Re: any unicode conversion tools?

From: Jon Hanna (
Date: Fri May 07 2004 - 11:09:02 CDT

> >> it can be represented in UTF-8 format as:
> >> 1 byte: still 2F
> >> 2 bytes: C0 AF (illegal)
> >> 3 bytes: E0 80 AF (illegal)
> >
> > Thanks for keeping the indication that the last two are illegal with
> > UTF-8. But
> > you should have better never listed them (even if there still exists
> > some legacy
> > converters that will accept them, no one should generate them). Note
> > also that
> > UTF-8 encoded sequences can be up to 5 bytes long...
> How is that possible.

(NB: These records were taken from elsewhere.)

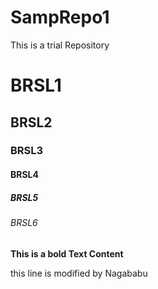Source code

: # SampRepo1
This is a trial Repository
# BRSL1
## BRSL2
### BRSL3
#### BRSL4
##### BRSL5
###### BRSL6
**This is a bold Text Content**

this line is modified by Nagababu

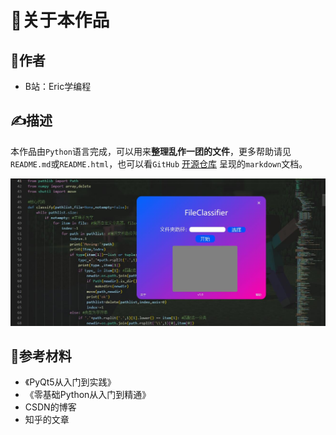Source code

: # 👀关于本作品

## 👏作者
- B站：Eric学编程

## ✍描述
本作品由`Python`语言完成，可以用来**整理乱作一团的文件**，更多帮助请见`README.md`或`README.html`，也可以看`GitHub` [开源仓库](https://github.com/EricDing618/FileClassifier) 呈现的`markdown`文档。  
  
![image](show.jpg)

## 📖参考材料
- 《PyQt5从入门到实践》
- 《零基础Python从入门到精通》
- CSDN的博客
- 知乎的文章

I was under the impression that a UTF-8 sequence

> could never be more than 4 bytes (i.e. U+10FFFF becomes F4 8F BF BF).

UTF-8 as defined in Unicode4.0 can never be greater than 4 bytes long. However
illegal sequences can be up to 6 (not just 5) bytes long.

UTF-8 has been variously defined in various standards and specs as an encoding
of either Unicode or of ISO 10646. ISO 10646 has space up to U+7FFFFFFF,
although there is a commitment not to use anything about U+10FFFF to maintain
compatibility with Unicode.

Because of this some of the specifications for UTF-8 that have been published
allow for U+7FFFFFFF and below to be encoded (U+7FFFFFFF would be encoded as FD
BF BF BF BF BF)[1]. For example RFC 2279 (which is defined in terms of ISO
10646 alone) allows this, but it is obsoleted by RFC 3629 (STD 63) which
references the Unicode standard.

A nave processor that allowed both over-long sequences and also code points
upto U+7FFFFFFF would treat the six-octet sequence FC 80 80 80 80 AF as an
encoding of U+002F SOLIDUS.

Indeed depending on just how such a processor was getting things wrong (and we
can only specify correct behaviour after all, people are free to get things
wrong whatever way they want :) it's *just* about possible that the seven-octet
sequence FE 80 80 80 80 80 AF would also be treated as U+002F SOLIDUS.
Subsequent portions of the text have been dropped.